White shared the details of two separate incidents where he sued companies for workplace retaliation after he allegedly reported the companies to OSHA for safety violations and told them he was the whistleblower.

Because White is a comedian, it’s difficult to take these workplace pronouncements at face value, and his statements given with comedic timing make it hard to trust what he says is completely factual.

However, White’s statements bring to light the unequal treatment of Black workers in the workplace in general, whether those workers file suit, as White alleges in the video, or not.

In 2020, a Black Facebook worker, Oscar Veneszee Jr., alleged that the tech company engaged in racial discrimination in the workplace.

“We have a Black people problem,” Veneszee told NPR. “We’ve set goals to increase diversity at the company, but we’ve failed to create a culture at the company that finds, grows and keeps Black people at the company.”

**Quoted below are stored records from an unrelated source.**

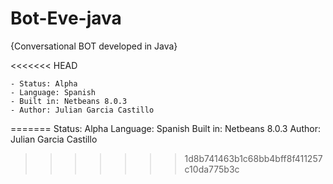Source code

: # Bot-Eve-java
{Conversational BOT developed in Java}

<<<<<<< HEAD
```
- Status: Alpha
- Language: Spanish
- Built in: Netbeans 8.0.3
- Author: Julian Garcia Castillo
```
=======
Status: Alpha
Language: Spanish
Built in: Netbeans 8.0.3
Author: Julian Garcia Castillo
>>>>>>> 1d8b741463b1c68bb4bff8f411257c10da775b3c
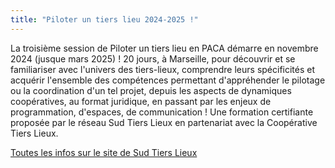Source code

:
 ```yaml
---
title: "Piloter un tiers lieu 2024-2025 !"
---
```

La troisième session de Piloter un tiers lieu en PACA démarre en novembre 2024 (jusque mars 2025) !
20 jours, à Marseille, pour découvrir et se familiariser avec l'univers des tiers-lieux, comprendre leurs spécificités et acquérir l'ensemble des compétences permettant d'appréhender le pilotage ou la coordination d'un tel projet, depuis les aspects de dynamiques coopératives, au format juridique, en passant par les enjeux de programmation, d'espaces, de communication !
Une formation certifiante proposée par le réseau Sud Tiers Lieux en partenariat avec la Coopérative Tiers Lieux.

[Toutes les infos sur le site de Sud Tiers Lieux](https://sudtierslieux.fr/formation/piloter-un-tiers-lieu/)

Veneszee and two recruits he attempted to employ at Facebook filed a formal complaint with the EEOC alleging that the company did not hire his recruits because of their race. They say that this complaint was filed on behalf of Black people who both work for Facebook and are applying for jobs at the company.

In corroboration with Veneszee’s claims, Mark Luckie, a former Facebook employee wrote a memo following his exit from the company detailing the company’s failures of both its Black employees and Black users of its social media platform.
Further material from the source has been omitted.